# Instant Pay Failed



## Savvy (Jun 19, 2017)

I'm sure this has been posted previously, but has anyone had instant pay fail suddenly, twice, and received an actual reason? It's definitely not a max deposit on my debit card issue and my card still works. I really hate Uber today. If I had the opportunity to push them off the cliff they're hanging on, I'd take it. I cannot wait for the day I no longer need this poor excuse for a second job.

Thank you for letting me vent. My main question is, when will I get those deposits? I'm pretty convinced this is Uber's way of getting me to order that stupid Wal-Mart card. Just, no.

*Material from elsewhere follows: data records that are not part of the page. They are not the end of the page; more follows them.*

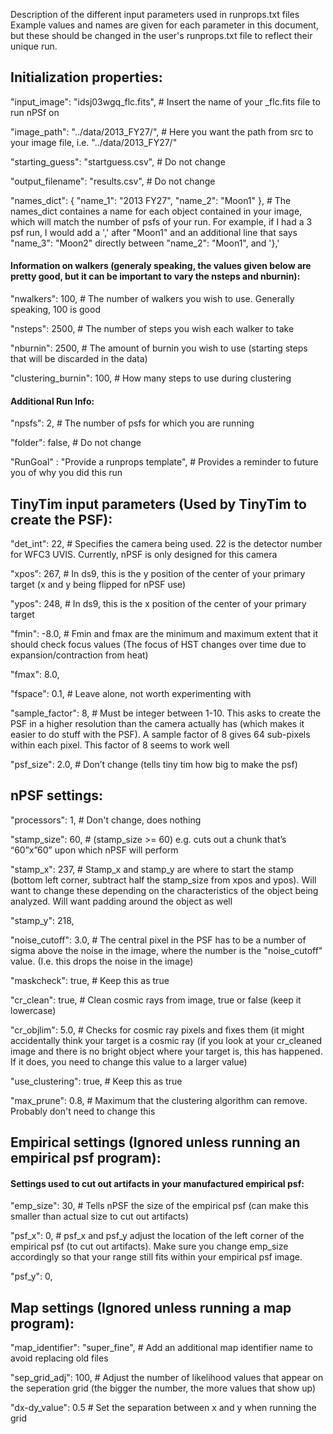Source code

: Description of the different input parameters used in runprops.txt files
Example values and names are given for each parameter in this document, but these should be changed in the user's runprops.txt file to reflect their unique run.


## Initialization properties:

"input_image": "idsj03wgq_flc.fits",
    # Insert the name of your _flc.fits file to run nPSf on

"image_path": "../data/2013_FY27/",
    # Here you want the path from src to your image file, i.e. "../data/2013_FY27/"
    
"starting_guess": "startguess.csv",
    # Do not change
    
"output_filename": "results.csv",
    # Do not change
    
"names_dict": {
    "name_1": "2013 FY27",
    "name_2": "Moon1"
    },
    # The names_dict containes a name for each object contained in your image, which will match the number of psfs of your run. For example, if I had a 3 psf run, I would add a ',' after "Moon1" and an additional line that says "name_3": "Moon2" directly between "name_2": "Moon1", and '},'
    
#### Information on walkers (generaly speaking, the values given below are pretty good, but it can be important to vary the nsteps and nburnin):

"nwalkers": 100,
    # The number of walkers you wish to use. Generally speaking, 100 is good
    
"nsteps": 2500,
    # The number of steps you wish each walker to take
    
"nburnin": 2500,
    # The amount of burnin you wish to use (starting steps that will be discarded in the data)
    
"clustering_burnin": 100,
    # How many steps to use during clustering

#### Additional Run Info:

"npsfs": 2,
    # The number of psfs for which you are running
    
"folder": false,
    # Do not change
    
"RunGoal" : "Provide a runprops template",
    # Provides a reminder to future you of why you did this run



## TinyTim input parameters (Used by TinyTim to create the PSF):

"det_int": 22,
    # Specifies the camera being used. 22 is the detector number for WFC3 UVIS. Currently, nPSF is only designed for this camera
    
"xpos": 267,
    # In ds9, this is the y position of the center of your primary target (x and y being flipped for nPSF use)
    
"ypos": 248,
    # In ds9, this is the x position of the center of your primary target
    
"fmin": -8.0,
    # Fmin and fmax are the minimum and maximum extent that it should check focus values (The focus of HST changes over time due to expansion/contraction from heat)
    
"fmax": 8.0,
    
"fspace": 0.1,
    # Leave alone, not worth experimenting with
    
"sample_factor": 8,
    # Must be integer between 1-10. This asks to create the PSF in a higher resolution than the camera actually has (which makes it easier to do stuff with the PSF). A sample factor of 8 gives 64 sub-pixels within each pixel. This factor of 8 seems to work well
    
"psf_size": 2.0,
    # Don’t change (tells tiny tim how big to make the psf)



## nPSF settings:

"processors": 1,
    # Don't change, does nothing
    
"stamp_size": 60,
    # (stamp_size >= 60) e.g. cuts out a chunk that’s “60”x”60” upon which nPSF will perform
    
"stamp_x": 237,
    # Stamp_x and stamp_y are where to start the stamp (bottom left corner, subtract half the stamp_size from xpos and ypos). Will want to change these depending on the characteristics of the object being analyzed. Will want padding around the object as well
    
"stamp_y": 218,
    
"noise_cutoff": 3.0,
    # The central pixel in the PSF has to be a number of sigma above the noise in the image, where the number is the "noise_cutoff" value. (I.e. this drops the noise in the image)
    
"maskcheck": true,
    # Keep this as true
    
"cr_clean": true,
    # Clean cosmic rays from image, true or false (keep it lowercase)   
    
"cr_objlim": 5.0,
    # Checks for cosmic ray pixels and fixes them (it might accidentally think your target is a cosmic ray (if you look at your cr_cleaned image and there is no bright object where your target is, this has happened. If it does, you need to change this value to a larger value)
    
"use_clustering": true,
    # Keep this as true
    
"max_prune": 0.8,
    # Maximum that the clustering algorithm can remove. Probably don't need to change this



## Empirical settings (Ignored unless running an empirical psf program):

#### Settings used to cut out artifacts in your manufactured empirical psf:
"emp_size": 30,
    # Tells nPSF the size of the empirical psf (can make this smaller than actual size to cut out artifacts)

"psf_x": 0,
    # psf_x and psf_y adjust the location of the left corner of the empirical psf (to cut out artifacts). Make sure you change emp_size accordingly so that your range still fits within your empirical psf image.

"psf_y": 0,



## Map settings (Ignored unless running a map program):

"map_identifier": "super_fine",
    # Add an additional map identifier name to avoid replacing old files
    
"sep_grid_adj": 100,
    # Adjust the number of likelihood values that appear on the seperation grid (the bigger the number, the more values that show up)
    
"dx-dy_value": 0.5
    # Set the separation between x and y when running the grid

Any insight would be awesome. Minus responses involving how awesome Go Bank is and ask my bank. I used to work for my bank.


----------



## SurgeWarrior (Jun 18, 2016)

I used mine about an hour ago..was slow like 30 seconds but otherwise normal.


----------



## Savvy (Jun 19, 2017)

I uploaded a different debit card and it worked. But that's not my main account. As in, not my bill paying account. Maybe it's the universe telling me to move on...


----------



## Salah Deaibes (Jun 5, 2017)

Go bank is Uber and Goldman Sachs together it works in a second when you transfer a money from Uber


----------



## Savvy (Jun 19, 2017)

Salah Deaibes said:


> Go bank is Uber and Goldman Sachs together it works in a second when you transfer a money from Uber


I'm pretty sure Goldman Sachs hasn't stooped that low. They do have a product called GS Bank, not to be confused with the Wal-Mart "Go Bank" money card.


----------



## SurgeWarrior (Jun 18, 2016)

Savvy said:


> I'm pretty sure Goldman Sachs hasn't stooped that low. They do have a product called GS Bank, not to be confused with the Wal-Mart "Go Bank" money card.

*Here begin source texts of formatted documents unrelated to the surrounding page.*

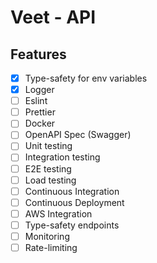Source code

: # Veet - API

## Features

- [x] Type-safety for env variables
- [x] Logger
- [ ] Eslint
- [ ] Prettier
- [ ] Docker
- [ ] OpenAPI Spec (Swagger)
- [ ] Unit testing
- [ ] Integration testing
- [ ] E2E testing
- [ ] Load testing
- [ ] Continuous Integration
- [ ] Continuous Deployment
- [ ] AWS Integration
- [ ] Type-safety endpoints
- [ ] Monitoring
- [ ] Rate-limiting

What pisses me off is that the instant pay defaults back to Go Bank..just DOUBLE CHECK where the money is headed before you hit confirm.


----------



## Fuber in their faces (Feb 19, 2017)

Well i just had an instant pay deposit fail thru the uber debit card with goBank. They told me to make sure it doesnt happen again i need to upload a FOURTH debit card from a FOURTH financial institution. My response was "**** you that is your card you charge me extra if i dont use." Will let ya know what happens


----------



## Ubertimes (Apr 30, 2016)

Fails seem to occur 
From
2:30 am till 5am


----------



## Fuber in their faces (Feb 19, 2017)

This was at 930 pm last night


----------



## Dave2016 (Jul 16, 2017)

I used instant pay once ant took over 3 weeks and dozens of emails they said it was put on my debit card but that debit card is only connected to my checking acct and it wasn't there. Took screen shots of my statements and A lot of b's. B's. B's. From uber till I finally snapped on them and it was in the app the following day. 3 damn weeks. Instant pay my ass


----------